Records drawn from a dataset

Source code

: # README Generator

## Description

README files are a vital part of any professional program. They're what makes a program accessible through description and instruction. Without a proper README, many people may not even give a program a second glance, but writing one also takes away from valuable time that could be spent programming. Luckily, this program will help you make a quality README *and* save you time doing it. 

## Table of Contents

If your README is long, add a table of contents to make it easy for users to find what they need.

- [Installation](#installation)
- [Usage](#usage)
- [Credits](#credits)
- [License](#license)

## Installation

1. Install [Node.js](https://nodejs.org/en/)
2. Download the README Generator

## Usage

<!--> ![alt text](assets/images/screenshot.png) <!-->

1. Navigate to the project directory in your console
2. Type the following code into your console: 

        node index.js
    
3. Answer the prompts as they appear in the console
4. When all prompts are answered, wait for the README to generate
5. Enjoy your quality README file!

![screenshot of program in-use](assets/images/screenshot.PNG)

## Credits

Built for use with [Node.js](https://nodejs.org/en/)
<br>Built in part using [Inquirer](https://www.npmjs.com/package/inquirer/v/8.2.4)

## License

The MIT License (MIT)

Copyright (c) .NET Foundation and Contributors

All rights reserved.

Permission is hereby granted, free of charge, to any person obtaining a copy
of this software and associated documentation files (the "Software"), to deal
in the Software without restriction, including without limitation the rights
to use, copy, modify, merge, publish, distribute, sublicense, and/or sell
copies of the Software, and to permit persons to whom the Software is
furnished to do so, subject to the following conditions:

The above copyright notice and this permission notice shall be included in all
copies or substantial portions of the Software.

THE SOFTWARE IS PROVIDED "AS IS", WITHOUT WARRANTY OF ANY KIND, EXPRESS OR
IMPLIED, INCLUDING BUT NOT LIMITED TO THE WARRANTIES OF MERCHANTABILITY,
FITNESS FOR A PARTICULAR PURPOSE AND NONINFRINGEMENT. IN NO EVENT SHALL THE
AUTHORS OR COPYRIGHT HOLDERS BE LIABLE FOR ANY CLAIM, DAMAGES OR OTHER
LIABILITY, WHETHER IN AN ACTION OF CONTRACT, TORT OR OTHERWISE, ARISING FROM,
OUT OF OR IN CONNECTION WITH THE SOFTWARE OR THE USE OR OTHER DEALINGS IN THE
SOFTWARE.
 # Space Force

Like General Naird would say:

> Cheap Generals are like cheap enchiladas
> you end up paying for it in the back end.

» **YOUR ASSIGNMENT**
Filter the records above for lines containing the word "quality", and copy those lines.

» **RESULT OF THIS TASK**
README files are a vital part of any professional program. They're what makes a program accessible through description and instruction. Without a proper README, many people may not even give a program a second glance, but writing one also takes away from valuable time that could be spent programming. Luckily, this program will help you make a quality README *and* save you time doing it. 
5. Enjoy your quality README file!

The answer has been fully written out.